Spark supports the operation of HDFS to conduct row processing of text data. So we first present training samples as key-value pairs with each row of class labels and feature vectors and store them in HDFS. Then the training process is manifested in the transformation process of RDD as shown in Figure 4.
The explanation of Figure 4 is as follows (note: Spark APIs are written in italics for easy understanding).
1) Firstly, read all text vectors and form RDD.
2) Then, conduct the map operation for RDD and map each row in the form of (label, (1, features)), that is (key, value), where label is the class number, 1 represents the document number and features indicate feature value vectors of certain text. Local partial merge is conducted at the same time.
Figure 4 RDD transformation in training process
3) Take label as key to conduct reduceByKey. Add the value for the same key and obtain (label, (N, featuresSum)). Here N is the document number which belongs to certain label class and featuresSum represents adding all the value of features with the same label. The number of final label is also the class number.

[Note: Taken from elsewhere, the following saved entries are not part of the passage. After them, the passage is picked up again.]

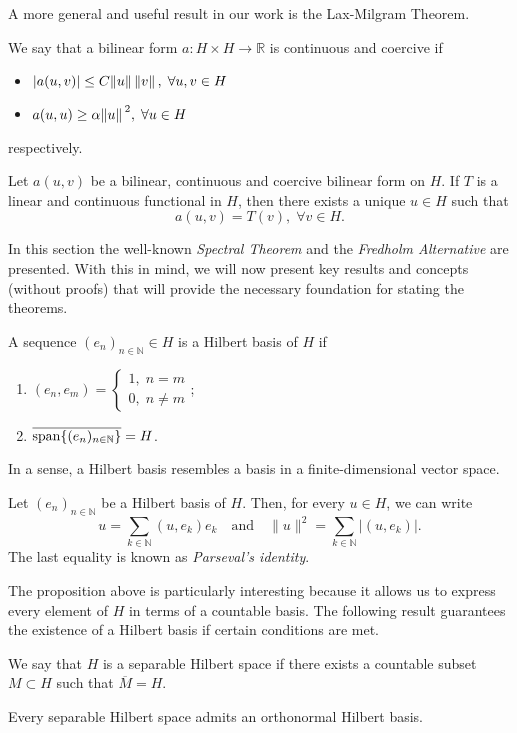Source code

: A more general and useful result in our work is the Lax-Milgram Theorem.
\begin{definition}
    We say that a bilinear form \(a: H \times H \rightarrow \mathbb{R}\) is continuous and coercive if
    \begin{itemize}
        \item \(\abs{a(u,v)} \leq C \norm*{u}\norm*{v}, \; \forall u, v \in H\)
        \item \(a(u,u) \geq \alpha \norm*{u}^2, \; \forall u \in H\)
    \end{itemize}
    respectively.
\end{definition}
\begin{theorem}\label{lax-milgram}
    Let \(a(u,v)\) be a bilinear, continuous and coercive bilinear form on \(H\). If \(T\) is a linear and continuous functional in \(H\), then there exists a unique \(u \in H\) such that
    \[
        a(u, v) = T(v), \; \forall v \in H.
    \]
\end{theorem}
In this section the well-known \textit{Spectral Theorem} and the \textit{Fredholm Alternative} are presented. With this in mind, we will now present key results and concepts (without proofs) that will provide the necessary foundation for stating the theorems.
\begin{definition}
    A sequence \((e_n)_{n \in \mathbb{N}} \in H\) is a Hilbert basis of \(H\) if
    \begin{enumerate}
        \item \((e_n, e_m) = \begin{cases}
            1, \; n=m\\
            0, \; n \neq m
        \end{cases}\);
        \item \(\overline{\operatorname{span}\{(e_n)_{n \in \mathbb{N}}\}} = H\).
    \end{enumerate}
\end{definition}
In a sense, a Hilbert basis resembles a basis in a finite-dimensional vector space.
\begin{proposition}\label{hilb_basis}
    Let $(e_n)_{n \in \mathbb{N}}$ be a Hilbert basis of $H$. Then, for every $u \in H$, we can write
    \[
        u = \sum_{k \in \mathbb{N}} (u, e_k)e_k \quad \text{and} \quad \|u\|^2 = \sum_{k \in \mathbb{N}} |(u, e_k)|.
    \]
    The last equality is known as \textit{Parseval's identity}.
\end{proposition}
The proposition above is particularly interesting because it allows us to express every element of \(H\) in terms of a countable basis. The following result guarantees the existence of a Hilbert basis if certain conditions are met.
\begin{definition}
    We say that \(H\) is a separable Hilbert space if there exists a countable subset \(M \subset H\) such that \(\overline{M} = H\).
\end{definition}
\begin{theorem}
    Every separable Hilbert space admits an orthonormal Hilbert basis.
\end{theorem}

Hereto we can count the frequency and number of each class as well as the frequency of each feature for each class. Next the training process is presented as the following.
Algorithm 1: Parallelization of NB classifier’s training process based on Spark
Input: the preprocessed training set
Begin
Step 1. Define ZeroCombiner [class, (text number, conditional probability in this class of each feature)] for map data structure
Step 2. Initialize the value of ZeroCombiner and calculate the total number and feature vector sum for local samples
for each class i do
Calculate the total number and feature vector sum for global samples
end for i
Step 3. Obtain class number C and total number of training samples N.
Calculate the denominator of class prior probability P(yi) and take the logarithm, piLogDenom = math.log (N+C * lambda)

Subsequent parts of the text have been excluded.